El número de centros en Cataluña se ha duplicado en dos décadas y en Barcelona ya se acerca al de los espacios de culto católicos

Cataluña vive una transformación demográfica que también está reconfigurando su mapa religioso. En las últimas dos décadas, el número de iglesias evangélicas ha pasado de 341 en 2004 a 894 en ...

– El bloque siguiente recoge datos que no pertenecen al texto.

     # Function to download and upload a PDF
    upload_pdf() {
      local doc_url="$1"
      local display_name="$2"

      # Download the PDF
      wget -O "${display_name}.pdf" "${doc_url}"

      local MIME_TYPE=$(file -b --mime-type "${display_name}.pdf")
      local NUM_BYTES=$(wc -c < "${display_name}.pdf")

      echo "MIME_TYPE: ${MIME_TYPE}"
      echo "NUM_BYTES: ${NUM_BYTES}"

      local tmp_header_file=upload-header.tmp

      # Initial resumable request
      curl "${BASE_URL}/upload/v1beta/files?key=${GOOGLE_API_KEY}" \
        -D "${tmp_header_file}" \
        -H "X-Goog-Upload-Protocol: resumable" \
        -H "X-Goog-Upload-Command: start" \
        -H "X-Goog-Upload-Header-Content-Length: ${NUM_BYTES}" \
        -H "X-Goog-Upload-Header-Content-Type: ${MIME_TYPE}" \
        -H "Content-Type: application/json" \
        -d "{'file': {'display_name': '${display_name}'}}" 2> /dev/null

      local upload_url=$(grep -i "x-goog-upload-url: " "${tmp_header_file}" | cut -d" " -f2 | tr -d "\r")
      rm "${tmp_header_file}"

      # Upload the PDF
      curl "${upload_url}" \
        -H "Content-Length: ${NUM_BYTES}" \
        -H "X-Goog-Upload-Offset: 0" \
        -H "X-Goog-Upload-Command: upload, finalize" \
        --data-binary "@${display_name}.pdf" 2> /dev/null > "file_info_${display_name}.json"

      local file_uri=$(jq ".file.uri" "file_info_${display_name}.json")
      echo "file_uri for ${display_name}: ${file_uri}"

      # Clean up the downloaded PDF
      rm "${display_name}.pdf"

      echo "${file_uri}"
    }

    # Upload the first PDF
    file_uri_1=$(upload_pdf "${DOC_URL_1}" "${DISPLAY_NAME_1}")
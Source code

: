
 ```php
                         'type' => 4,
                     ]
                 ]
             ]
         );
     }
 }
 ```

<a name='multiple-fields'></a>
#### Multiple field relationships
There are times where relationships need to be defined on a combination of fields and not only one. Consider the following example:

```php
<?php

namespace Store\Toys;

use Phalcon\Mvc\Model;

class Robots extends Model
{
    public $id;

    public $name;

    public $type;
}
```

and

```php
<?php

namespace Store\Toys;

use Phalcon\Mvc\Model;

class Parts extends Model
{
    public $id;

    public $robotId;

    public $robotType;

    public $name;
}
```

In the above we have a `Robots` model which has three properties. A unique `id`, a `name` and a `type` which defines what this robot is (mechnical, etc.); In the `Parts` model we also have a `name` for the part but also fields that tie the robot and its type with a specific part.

2025. Solo en Barcelona, estos centros están a punto de igualar a las iglesias católicas, 208 frente a 225. El conjunto, que incluye iglesias del movimiento pentecostal y neopentecostal, no es homogéneo, pero comparten patrones similares: la centralidad de la teología de la prosperidad, posiciones conservadoras en cuestiones como el aborto o las identidades sexuales y la figura de un líder carismático como central para la apertura de nuevos centros, un proceso que en Cataluña no suele presentar grandes obstáculos. “Son iglesias cuya fuerza motora es la población migrante latina, espacios que proporcionan un tejido social importante durante todo el proceso migratorio”, afirma Antonio Montañés Jiménez, doctor en Antropología de la religión por la Universidad Autónoma de Barcelona (UAB) e investigador afiliado a la Universidad de Oxford.

La presencia de iglesias evangélicas en Cataluña no es nueva. El protestantismo clásico comenzó a implantarse en España ya en el siglo XIX y, como explica Montañés, durante gran parte del siglo XX tuvieron una dimensión social muy reducida. “A finales de los años 80 y 90 hubo una epidemia de heroína que marcó a toda la sociedad española, y algunos movimientos evangélicos empezaron a florecer”, señala. Apoyados en una lógica de comunidad y hermandad, los centros terapéuticos vinculados a estas iglesias constituyeron uno de los primeros vectores de expansión pero aún muy incipiente. “El verdadero auge llega a partir de los 2000, con la llegada de población latinoamericana y, con ella, de misioneros y pastores - nombre dado al líder espiritual de una congregación - que empiezan a llenar sus iglesias”, añade.